Iwas exploring summer travel plans when Jeff Bezos announced his summer travel plan to rocket into space. Somehow it took the wind out of my sails.

Or the flames from beneath my rocket.

I am still wondering how you pack for a trip into space. You don’t need much because you can’t move around much. The Armstrong Air and Space Museum in Wapakoneta, Ohio, houses Neil Armstrong’s Gemini 8 capsule, which is unbelievably cramped. And, of course, in space there’s no getting out to stretch your legs. Well, you could get out, but you’d never return.

The Gemini 8 exhibit details how astronauts contended with everyday matters like personal plumbing. I won’t go into detail but let me just say — gag. But Bezos will be up in space and back within 11 minutes, so bodily functions shouldn’t be an issue.

Not only will the Bezos ensemble travel light by necessity, they won’t have to pack toiletries in a see-through bag and run it through security. Or stand spread eagle and be wanded. Money does have perks.

It is fashionable to be hateful toward people who have a lot of money today, which always comes down to anybody who has more money than you do. One of my favorite verses from Proverbs is where the writer asks that he never be so rich as to forget God, and never be so poor that he steals and profanes God’s name. Both poverty and riches are slippery slopes. We are content in the middle, although sometimes I do think, “Test me with riches, Lord. Just once. Let’s see how I do.”

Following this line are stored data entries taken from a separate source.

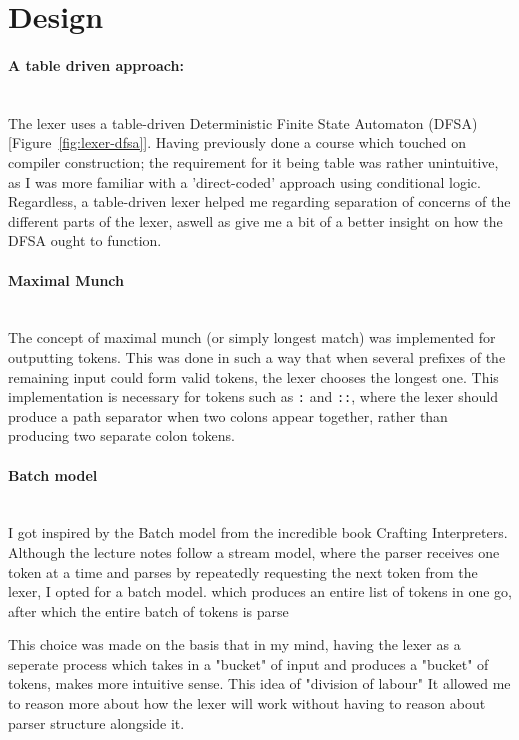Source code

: \documentclass[11pt,a4paper,oneside]{report}
\begin{document}
	\section{Design}
	\paragraph{A table driven approach:}\mbox{}\\
	The lexer uses a table-driven Deterministic Finite State Automaton (DFSA)[Figure~\ref{fig:lexer-dfsa}]. Having previously done a course which touched on compiler construction; the requirement for it being table was rather unintuitive, as I was more familiar with a 'direct-coded' approach using conditional logic. Regardless, a table-driven lexer helped me regarding separation of concerns of the different parts of the lexer, aswell as give me a bit of a better insight on how the DFSA ought to function. 
	
	\paragraph{Maximal Munch}\mbox{}\\
	The concept of maximal munch (or simply longest match) was implemented for outputting tokens. This was done in such a way that when several prefixes of the remaining input could form valid tokens, the lexer chooses the longest one\cite{reps1998maximalmunch}. This implementation is necessary for tokens such as \texttt{:} and \texttt{::}, where the lexer should produce a path separator when two colons appear together, rather than producing two separate colon tokens.
	
	\paragraph{Batch model}\mbox{}\\
	I got inspired by the Batch model from the incredible book Crafting Interpreters\cite{nystrom2021crafting}. Although the lecture notes follow a stream model, where the parser receives one token at a time and parses by repeatedly requesting the next token from the lexer, I opted for a batch model.  which produces an entire list of tokens in one go, after which the entire batch of tokens is parse
	
	This choice was made on the basis that in my mind, having the lexer as a seperate process which takes in a "bucket" of input and produces a "bucket" of tokens, makes more intuitive sense. This idea of "division of labour" It allowed me to reason more about how the lexer will work without having to reason about parser structure alongside it. 
	
\end{document}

Originally, Bezos was rocketing into space with fellow billionaire Richard Branson, but they turned the Rocket Man Vacation into Space Wars and now it is a competition to see who gets there first. Branson will be rocketing separately. Nothing ruins a vacation like taking separate rockets.

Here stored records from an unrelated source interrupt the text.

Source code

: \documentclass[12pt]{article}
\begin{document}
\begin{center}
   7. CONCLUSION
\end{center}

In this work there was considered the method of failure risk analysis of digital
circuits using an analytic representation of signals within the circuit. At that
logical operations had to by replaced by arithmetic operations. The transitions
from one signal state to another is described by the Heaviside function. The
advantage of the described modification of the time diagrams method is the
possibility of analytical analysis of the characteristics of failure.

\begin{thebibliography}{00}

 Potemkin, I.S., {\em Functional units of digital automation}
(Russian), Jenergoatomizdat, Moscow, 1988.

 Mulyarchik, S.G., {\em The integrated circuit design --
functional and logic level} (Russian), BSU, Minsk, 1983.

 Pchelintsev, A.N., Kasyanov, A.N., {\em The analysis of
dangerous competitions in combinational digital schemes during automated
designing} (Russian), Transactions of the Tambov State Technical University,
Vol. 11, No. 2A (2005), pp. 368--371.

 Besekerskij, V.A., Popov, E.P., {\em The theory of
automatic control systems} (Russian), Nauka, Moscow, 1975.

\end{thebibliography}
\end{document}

Bezos will be traveling with his brother and a chump who paid $28 million at an auction to secure a seat onboard as well. I shouldn’t have called the winning bidder a chump; that smacks of envy. I’m probably more hateful than I thought. We all are. It’s in the air and extremely contagious.

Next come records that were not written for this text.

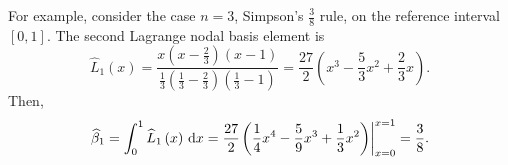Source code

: \begin{frame}
\begin{example}[Newton-Cotes quadrature rules of order $n=1,2$ and weight function $w\equiv 1$ on $\interval$]
		For example, consider the case $n=3$, Simpson's $\frac{3}{8}$
		rule, on the reference interval $\left[0,1\right]$.
		The second Lagrange nodal basis element is
		\begin{equation*}
			\widehat{L}_{1}\left(x\right)=
			\dfrac{
				x
				\left(x-\frac{2}{3}\right)
				\left(x-1\right)
			}{
				\frac{1}{3}
				\left(\frac{1}{3}-\frac{2}{3}\right)
				\left(\frac{1}{3}-1\right)
			}=
			\dfrac{27}{2}
			\left(
			x^{3}-\dfrac{5}{3}x^{2}+\dfrac{2}{3}x
			\right).
		\end{equation*}
		Then,
		\begin{equation*}
			\widehat{\beta}_{1}=
			\int_{0}^{1}
			\widehat{L}_{1}\left(x\right)
			\dl x=
			\dfrac{27}{2}
			{\left.
				\left(
				\dfrac{1}{4}x^{4}-
				\dfrac{5}{9}x^{3}+
				\dfrac{1}{3}x^{2}
				\right)
				\right|}_{x=0}^{x=1}=
			\dfrac{3}{8}.
		\end{equation*}
	\end{example}
\end{frame}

I know this based on a petition that, as of this writing, has been signed by more than 120,000 people demanding Bezos get out and stretch his legs when he’s in space. That’s right, they want him to take a one-way trip and not return.

Rocket envy. That’s all it is.

Another recent petition made headlines after 14,000 people signed it, calling for Bezos to buy Leonardo da Vinci’s “Mona Lisa.” And eat it.

No, there’s nothing wrong with us. We are perfectly fine.

Happy summer travels to you and yours, on ground or in space, and please, let’s all live within our budgets and leave the Mona Lisa alone.